> **Task to complete**:
The answer must consist of every line in the records that contains the word "deposition".

-- The records follows --

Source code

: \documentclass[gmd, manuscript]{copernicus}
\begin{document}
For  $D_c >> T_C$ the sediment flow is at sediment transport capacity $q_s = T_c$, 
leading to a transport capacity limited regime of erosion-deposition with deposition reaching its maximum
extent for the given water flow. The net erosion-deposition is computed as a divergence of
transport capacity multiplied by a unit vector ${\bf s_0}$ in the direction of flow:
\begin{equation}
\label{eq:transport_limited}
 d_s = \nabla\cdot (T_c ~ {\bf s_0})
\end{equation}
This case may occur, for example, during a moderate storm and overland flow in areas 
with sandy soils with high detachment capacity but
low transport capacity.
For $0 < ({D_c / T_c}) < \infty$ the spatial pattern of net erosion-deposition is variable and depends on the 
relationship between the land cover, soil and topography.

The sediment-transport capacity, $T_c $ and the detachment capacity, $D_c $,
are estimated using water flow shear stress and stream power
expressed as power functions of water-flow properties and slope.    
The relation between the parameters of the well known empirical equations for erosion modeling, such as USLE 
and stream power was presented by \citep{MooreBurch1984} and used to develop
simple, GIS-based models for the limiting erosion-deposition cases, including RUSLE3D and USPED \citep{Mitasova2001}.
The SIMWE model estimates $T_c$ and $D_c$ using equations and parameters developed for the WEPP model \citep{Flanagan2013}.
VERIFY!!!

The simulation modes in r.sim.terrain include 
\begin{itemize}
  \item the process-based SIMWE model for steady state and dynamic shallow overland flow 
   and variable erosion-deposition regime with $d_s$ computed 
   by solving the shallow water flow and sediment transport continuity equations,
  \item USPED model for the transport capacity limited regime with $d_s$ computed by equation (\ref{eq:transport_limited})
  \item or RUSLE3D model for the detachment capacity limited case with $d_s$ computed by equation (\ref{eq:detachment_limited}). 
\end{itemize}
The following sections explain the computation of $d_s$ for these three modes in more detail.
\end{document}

-- The records concluded --
-- The records follows --

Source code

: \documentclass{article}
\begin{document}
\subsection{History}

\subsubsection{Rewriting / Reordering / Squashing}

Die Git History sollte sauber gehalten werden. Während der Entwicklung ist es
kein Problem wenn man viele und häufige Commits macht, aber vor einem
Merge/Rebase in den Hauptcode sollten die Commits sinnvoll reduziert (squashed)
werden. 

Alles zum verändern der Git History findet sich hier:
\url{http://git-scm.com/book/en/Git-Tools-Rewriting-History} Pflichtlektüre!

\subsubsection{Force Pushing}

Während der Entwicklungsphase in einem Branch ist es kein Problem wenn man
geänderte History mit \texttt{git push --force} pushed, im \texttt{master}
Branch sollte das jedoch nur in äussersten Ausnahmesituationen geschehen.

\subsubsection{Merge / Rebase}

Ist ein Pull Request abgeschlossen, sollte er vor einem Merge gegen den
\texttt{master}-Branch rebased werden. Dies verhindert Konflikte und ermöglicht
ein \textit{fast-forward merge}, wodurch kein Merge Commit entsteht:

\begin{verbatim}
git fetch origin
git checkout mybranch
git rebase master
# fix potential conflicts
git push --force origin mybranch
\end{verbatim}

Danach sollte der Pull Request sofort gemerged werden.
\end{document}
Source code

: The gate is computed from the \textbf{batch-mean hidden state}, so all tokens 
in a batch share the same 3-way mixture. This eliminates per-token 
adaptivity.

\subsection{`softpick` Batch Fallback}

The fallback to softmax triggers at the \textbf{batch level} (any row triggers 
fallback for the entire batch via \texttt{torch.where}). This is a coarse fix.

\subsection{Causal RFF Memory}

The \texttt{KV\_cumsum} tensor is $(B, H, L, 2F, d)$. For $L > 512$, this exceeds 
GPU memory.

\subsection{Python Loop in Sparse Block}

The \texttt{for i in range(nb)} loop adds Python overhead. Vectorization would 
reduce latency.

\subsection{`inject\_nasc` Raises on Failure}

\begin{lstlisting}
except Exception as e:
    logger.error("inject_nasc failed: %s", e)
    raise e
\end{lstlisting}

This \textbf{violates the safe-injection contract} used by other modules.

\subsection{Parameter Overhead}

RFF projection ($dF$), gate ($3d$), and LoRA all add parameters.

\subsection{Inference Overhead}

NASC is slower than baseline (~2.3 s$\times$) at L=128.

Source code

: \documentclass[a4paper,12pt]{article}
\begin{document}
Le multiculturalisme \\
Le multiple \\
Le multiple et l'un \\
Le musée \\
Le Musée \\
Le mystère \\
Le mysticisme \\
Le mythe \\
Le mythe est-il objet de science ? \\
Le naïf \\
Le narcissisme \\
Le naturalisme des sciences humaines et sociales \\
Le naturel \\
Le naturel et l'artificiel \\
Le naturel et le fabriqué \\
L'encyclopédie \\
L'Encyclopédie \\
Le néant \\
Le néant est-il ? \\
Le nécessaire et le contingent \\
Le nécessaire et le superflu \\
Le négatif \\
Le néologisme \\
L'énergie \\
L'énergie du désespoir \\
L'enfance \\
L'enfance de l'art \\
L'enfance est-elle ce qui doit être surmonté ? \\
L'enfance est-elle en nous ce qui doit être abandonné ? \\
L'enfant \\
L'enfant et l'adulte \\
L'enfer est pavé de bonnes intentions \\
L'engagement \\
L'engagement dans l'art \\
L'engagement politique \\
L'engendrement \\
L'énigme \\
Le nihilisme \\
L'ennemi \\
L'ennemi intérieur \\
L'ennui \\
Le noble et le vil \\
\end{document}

-- The records concluded --

> **Final answer**:
leading to a transport capacity limited regime of erosion-deposition with deposition reaching its maximum
extent for the given water flow. The net erosion-deposition is computed as a divergence of
For $0 < ({D_c / T_c}) < \infty$ the spatial pattern of net erosion-deposition is variable and depends on the 
simple, GIS-based models for the limiting erosion-deposition cases, including RUSLE3D and USPED \citep{Mitasova2001}.
   and variable erosion-deposition regime with $d_s$ computed 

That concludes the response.